En 2015, Gilles Jobin est lauréat du Grand Prix suisse de danse. Distingué pour le nouvel élan qu’il confère à la danse contemporaine, le chorégraphe poursuit ses projets – dotés d’une authentique griffe – jusqu’à VR_I; un titre plutôt énigmatique qui peut se lire de deux manières : « Virtual Reality I », comme une première étape dans une nouvelle création mêlant théâtre et danse au sein d’un espace virtuel, ou « VRAI », avec l’omission voulue du [A] qui rappelle au spectateur que sans lui, la pièce ne peut exister et qu’il est, par conséquent, le début, le A d’une réalité demeurant inopérante sans sa présence.
L’escapade (car il s’agit bien de partir ailleurs, munis de lunettes, de capteurs et d’un sac à dos avec ordinateur) désarçonne durant ses vingt minutes. Ici, point de joueurs solitaires comme pourraient le suggérer les cris alarmistes poussés trop souvent autour des jeux vidéo ; il s’agit davantage de découvrir les quatre autres personnes du groupe que l’on compose dans VR_1, soudain mués en avatars vêtus d’une jupe ou d’une chemise de hipster, noirs de peau ou aux cheveux longs. Être autre le temps de se découvrir dans une nouvelle enveloppe corporelle, c’est cela avant tout, la virtualité… et la virtuosité de cette pièce.

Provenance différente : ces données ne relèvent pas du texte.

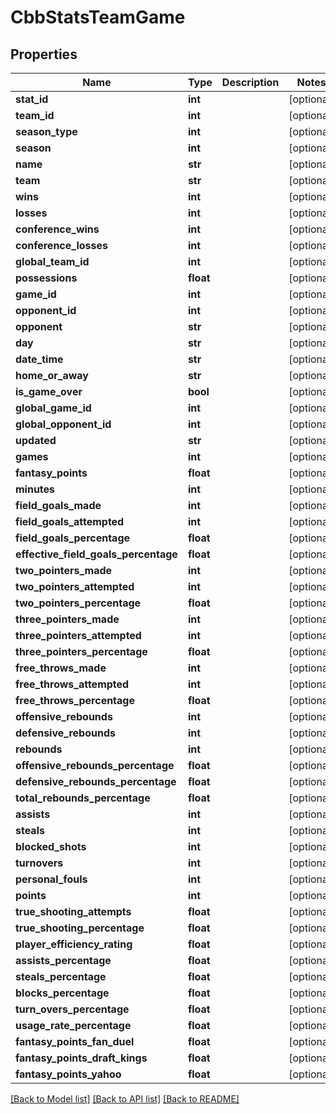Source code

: # CbbStatsTeamGame

## Properties
Name | Type | Description | Notes
------------ | ------------- | ------------- | -------------
**stat_id** | **int** |  | [optional] 
**team_id** | **int** |  | [optional] 
**season_type** | **int** |  | [optional] 
**season** | **int** |  | [optional] 
**name** | **str** |  | [optional] 
**team** | **str** |  | [optional] 
**wins** | **int** |  | [optional] 
**losses** | **int** |  | [optional] 
**conference_wins** | **int** |  | [optional] 
**conference_losses** | **int** |  | [optional] 
**global_team_id** | **int** |  | [optional] 
**possessions** | **float** |  | [optional] 
**game_id** | **int** |  | [optional] 
**opponent_id** | **int** |  | [optional] 
**opponent** | **str** |  | [optional] 
**day** | **str** |  | [optional] 
**date_time** | **str** |  | [optional] 
**home_or_away** | **str** |  | [optional] 
**is_game_over** | **bool** |  | [optional] 
**global_game_id** | **int** |  | [optional] 
**global_opponent_id** | **int** |  | [optional] 
**updated** | **str** |  | [optional] 
**games** | **int** |  | [optional] 
**fantasy_points** | **float** |  | [optional] 
**minutes** | **int** |  | [optional] 
**field_goals_made** | **int** |  | [optional] 
**field_goals_attempted** | **int** |  | [optional] 
**field_goals_percentage** | **float** |  | [optional] 
**effective_field_goals_percentage** | **float** |  | [optional] 
**two_pointers_made** | **int** |  | [optional] 
**two_pointers_attempted** | **int** |  | [optional] 
**two_pointers_percentage** | **float** |  | [optional] 
**three_pointers_made** | **int** |  | [optional] 
**three_pointers_attempted** | **int** |  | [optional] 
**three_pointers_percentage** | **float** |  | [optional] 
**free_throws_made** | **int** |  | [optional] 
**free_throws_attempted** | **int** |  | [optional] 
**free_throws_percentage** | **float** |  | [optional] 
**offensive_rebounds** | **int** |  | [optional] 
**defensive_rebounds** | **int** |  | [optional] 
**rebounds** | **int** |  | [optional] 
**offensive_rebounds_percentage** | **float** |  | [optional] 
**defensive_rebounds_percentage** | **float** |  | [optional] 
**total_rebounds_percentage** | **float** |  | [optional] 
**assists** | **int** |  | [optional] 
**steals** | **int** |  | [optional] 
**blocked_shots** | **int** |  | [optional] 
**turnovers** | **int** |  | [optional] 
**personal_fouls** | **int** |  | [optional] 
**points** | **int** |  | [optional] 
**true_shooting_attempts** | **float** |  | [optional] 
**true_shooting_percentage** | **float** |  | [optional] 
**player_efficiency_rating** | **float** |  | [optional] 
**assists_percentage** | **float** |  | [optional] 
**steals_percentage** | **float** |  | [optional] 
**blocks_percentage** | **float** |  | [optional] 
**turn_overs_percentage** | **float** |  | [optional] 
**usage_rate_percentage** | **float** |  | [optional] 
**fantasy_points_fan_duel** | **float** |  | [optional] 
**fantasy_points_draft_kings** | **float** |  | [optional] 
**fantasy_points_yahoo** | **float** |  | [optional] 

[[Back to Model list]](../README.md#documentation-for-models) [[Back to API list]](../README.md#documentation-for-api-endpoints) [[Back to README]](../README.md)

Réunis au milieu du désert, puis au cœur d’un centre urbain, nous regardons sans être vus – nous pensant maîtres de nos perceptions jusqu’à ce que surgissent des géants. Ils n’ont, hormis leur taille colossale, rien de menaçant ; ils nous mettent en boîte ou, selon notre perception, dans une maison (tout dépend de la manière dont on considère l’expérience). Ils disposent de l’espace, créent notre réalité… On aimerait se promener dans ce nouveau monde, mais non : l’idée est avant tout d’observer. C’est un habile clin d’œil à ce qui nous environne et que l’on ne voit plus, faute d’être souvent trop pro-actifs… C ‘est à la fois agréable et étrange d’être la cible de leurs regards. À nouveau, on aimerait converser, mais le but semble être davantage celui d’une familiarisation avec un nouveau sentiment de calme contemplatif.
L’aspect dansé de cette prestation survient à point nommé à ce moment précis, couplé à l’apparition du tableau La danse de Matisse dans le salon construit de toutes parts par nos grands amis. Nous sommes tour à tour spectateurs du tableau, d’où sortent – mais ce n’est qu’une supposition – peu à peu des danseuses et danseurs. Le souvenir de la cohabitation avec les géants libère nos mouvements de la gêne, et l’on se prend à laisser courir nos mains dans l’air, comme si la danse s’inscrivait dans notre corps au quotidien. Bien sûr, les ingé-sons guettent le périmètre nécessaire à cette expérience, qu’il ne faudra pas dépasser, mais nous composons avec leur regard et apprécions différemment ce que l’on retrouve. C’est donc enrichis que l’on revient de l’ailleurs.
Laure-Elie Hoegen
Infos pratiques :
VR_I de Gilles Jobin du 28 mars au 14 avril 2019 à la Comédie de Genève.